Hi, I recently noticed that on my website ~5 posts (the 5 most recent, not random posts) seem to have disappeared (completely missing from the database) and I have no idea how, and I can’t think of anything within my application that would’ve caused this. It really seems like something made my database rollback.
Do I need to have at least one machine running in my primary region? That’s what I’ve been doing recently, but initially I didn’t.
Early on I had some similar(?) data loss (not sure if the database just completely disappeared or if it had just rolled back to when the migrations happened). I think this was caused by the lack of a machine always running, but I’m not sure. My theory is that both machines were running and in sync, then machine A stopped and machine B’s db had new stuff added, and then machine B stopped. Then machine A started and became the primary with it’s out dated data. Is this theory correct/possible?

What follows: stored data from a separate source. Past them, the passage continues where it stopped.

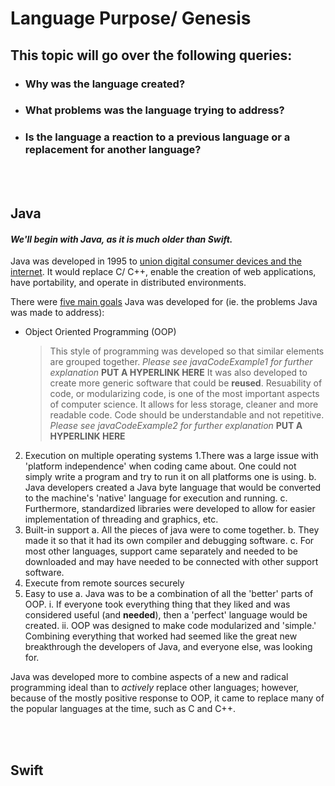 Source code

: # Language Purpose/ Genesis
## This topic will go over the following queries:
* ### Why was the language created?
* ### What problems was the language trying to address?
* ### Is the language a reaction to a previous language or a replacement for another language?
<br></br>
## Java
#### _We'll begin with Java, as it is much older than Swift._

Java was developed in 1995 to [union digital consumer devices and the internet](http://www.oracle.com/technetwork/java/javase/overview/javahistory-index-198355.html). It would replace C/ C++, enable the creation of web applications, have portability, and operate in distributed environments.

There were [five main goals](http://www.freejavaguide.com/history.html) Java was developed for (ie. the problems Java was made to address):
* Object Oriented Programming (OOP)
  > This style of programming was developed so that similar elements are grouped together. *Please see javaCodeExample1 for further explanation* **PUT A HYPERLINK HERE**
  > It was also developed to create more generic software that could be **reused**. Resuability of code, or modularizing code, is one of the most important aspects of computer science. It allows for less storage, cleaner and more readable code. Code should be understandable and not repetitive. *Please see javaCodeExample2 for further explanation* **PUT A HYPERLINK HERE**
2. Execution on multiple operating systems
 1.There was a large issue with 'platform independence' when coding came about. One could not simply write a program and try to run it on all platforms one is using. 
  b. Java developers created a Java byte language that would be converted to the machine's 'native' language for execution and running.
  c. Furthermore, standardized libraries were developed to allow for easier implementation of threading and graphics, etc.
3. Built-in support
  a. All the pieces of java were to come together. 
  b. They made it so that it had its own compiler and debugging software.
  c. For most other languages, support came separately and needed to be downloaded and may have needed to be connected with other support software.
4. Execute from remote sources securely
5. Easy to use
  a. Java was to be a combination of all the 'better' parts of OOP.
    i. If everyone took everything thing that they liked and was considered useful (and **needed**), then a 'perfect' language would be created.
    ii. OOP was designed to make code modularized and 'simple.' Combining everything that worked had seemed like the great new breakthrough the developers of Java, and everyone else, was looking for.

Java was developed more to combine aspects of a new and radical programming ideal than to *actively* replace other languages; however, because of the mostly positive response to OOP, it came to replace many of the popular languages at the time, such as C and C++.

<br></br>
## Swift
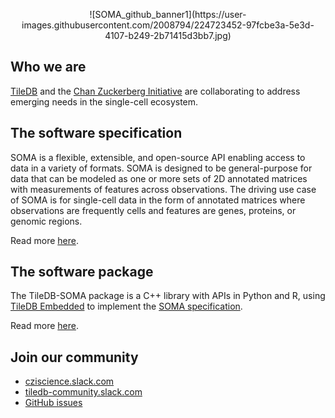 <p align="center">
![SOMA_github_banner1](https://user-images.githubusercontent.com/2008794/224723452-97fcbe3a-5e3d-4107-b249-2b71415d3bb7.jpg)
</p>

## Who we are

[TileDB](https://tiledb.com/data-types/single-cell) and the [Chan Zuckerberg Initiative](https://chanzuckerberg.com/science/programs-resources/single-cell-biology) are collaborating to address emerging needs in the single-cell ecosystem.

## The software specification

SOMA is a flexible, extensible, and open-source API enabling access to data in a variety of formats. SOMA is designed to be general-purpose for data that can be modeled as one or more sets of 2D annotated matrices with measurements of features across observations. The driving use case of SOMA is for single-cell data in the form of annotated matrices where observations are frequently cells and features are genes, proteins, or genomic regions.

Read more [here](https://github.com/single-cell-data/SOMA/blob/main/README.md).

## The software package

The TileDB-SOMA package is a C++ library with APIs in Python and R, using [TileDB
Embedded](https://github.com/TileDB-Inc/TileDB) to implement the
[SOMA specification](https://github.com/single-cell-data/SOMA/blob/main/abstract_specification.md).

Read more [here](https://github.com/single-cell-data/TileDB-SOMA/blob/main/README.md).

## Join our community

* [cziscience.slack.com](https://join-cellxgene-users.herokuapp.com)
* [tiledb-community.slack.com](https://tiledb-community.slack.com/join/shared_invite/zt-ndq1ipwl-QcithaWG6j1BImtuQGSpag#/shared-invite/email)
* [GitHub issues](https://github.com/single-cell-data/TileDB-SOMA/issues)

Is there anything I should be looking for that could be causing my most recent data loss (the ~5 posts disappearing)? With LiteFS Cloud sunsetting now I don’t have a good backup strategy anymore, and I’d prefer to not have random data loss like this…
I agree that it would be nice if this was stated explicitly in the docs. It’s been covered in the forum before, but it takes some digging. Maybe the new L3 docs supremo will rally the troops to move v0.5 → v1.
(Few things are more rewarding than helping those who not only wish to make things better but to also learn themselves while doing, after all, .)
I tried this myself, since I had a test cluster already provisioned, and it went as you said…
I was curious about what would happen when machine B woke back up, as well:
client transaction id (0000000000000005) exceeds primary transaction id (0000000000000003),
clearing client position
And then it kept chugging along (with the older database).
(I.e., no fireworks.)
Overall, you want at least two primary-candidate nodes running at all times, though, otherwise if one goes down abruptly, , the other won’t have the opportunity to get caught back up.
Thanks so much for looking into this and the additional insights! Sucks that this isn’t documented very well, but hopefully it is soon. Also hadn’t seen that thread you linked before despite searching for info on this before.